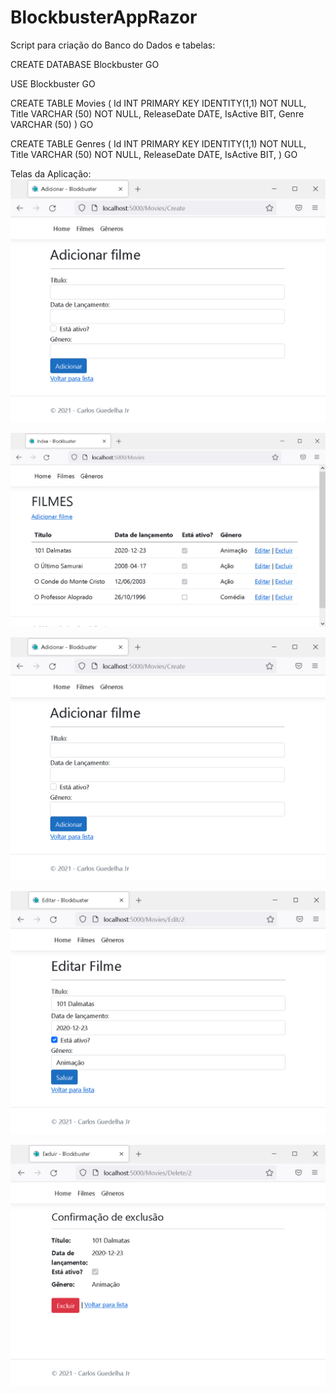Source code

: # BlockbusterAppRazor

Script para criação do Banco do Dados e tabelas:

CREATE DATABASE Blockbuster
GO

USE Blockbuster
GO

CREATE TABLE Movies (
Id INT PRIMARY KEY IDENTITY(1,1) NOT NULL,
Title VARCHAR (50) NOT NULL,
ReleaseDate DATE,
IsActive BIT,
Genre VARCHAR (50)
)
GO

CREATE TABLE Genres (
Id INT PRIMARY KEY IDENTITY(1,1) NOT NULL,
Title VARCHAR (50) NOT NULL,
ReleaseDate DATE,
IsActive BIT,
)
GO



Telas da Aplicação:
![alt text](https://github.com/jrguedelha/BlockbusterAppRazor/blob/master/BlockbusterAppRazor/Screens/AddMovie.jpg?raw=true)

![alt text](https://github.com/jrguedelha/BlockbusterAppRazor/blob/master/BlockbusterAppRazor/Screens/Movies.jpg)

![alt text](https://github.com/jrguedelha/BlockbusterAppRazor/blob/master/BlockbusterAppRazor/Screens/AddMovie.jpg)

![alt text](https://github.com/jrguedelha/BlockbusterAppRazor/blob/master/BlockbusterAppRazor/Screens/EditMovie.jpg)

![alt text](https://github.com/jrguedelha/BlockbusterAppRazor/blob/master/BlockbusterAppRazor/Screens/Excluir.jpg)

::::

*Problem requirements*
Output all of the records word for word, and keep the pictures out of the copy.

*Response*
Source code

: # BlockbusterAppRazor

Script para criação do Banco do Dados e tabelas:

CREATE DATABASE Blockbuster
GO

USE Blockbuster
GO

CREATE TABLE Movies (
Id INT PRIMARY KEY IDENTITY(1,1) NOT NULL,
Title VARCHAR (50) NOT NULL,
ReleaseDate DATE,
IsActive BIT,
Genre VARCHAR (50)
)
GO

CREATE TABLE Genres (
Id INT PRIMARY KEY IDENTITY(1,1) NOT NULL,
Title VARCHAR (50) NOT NULL,
ReleaseDate DATE,
IsActive BIT,
)
GO



Telas da Aplicação:
![alt text](https://github.com/jrguedelha/BlockbusterAppRazor/blob/master/BlockbusterAppRazor/Screens/AddMovie.jpg?raw=true)

![alt text](https://github.com/jrguedelha/BlockbusterAppRazor/blob/master/BlockbusterAppRazor/Screens/Movies.jpg)

![alt text](https://github.com/jrguedelha/BlockbusterAppRazor/blob/master/BlockbusterAppRazor/Screens/AddMovie.jpg)

![alt text](https://github.com/jrguedelha/BlockbusterAppRazor/blob/master/BlockbusterAppRazor/Screens/EditMovie.jpg)

![alt text](https://github.com/jrguedelha/BlockbusterAppRazor/blob/master/BlockbusterAppRazor/Screens/Excluir.jpg)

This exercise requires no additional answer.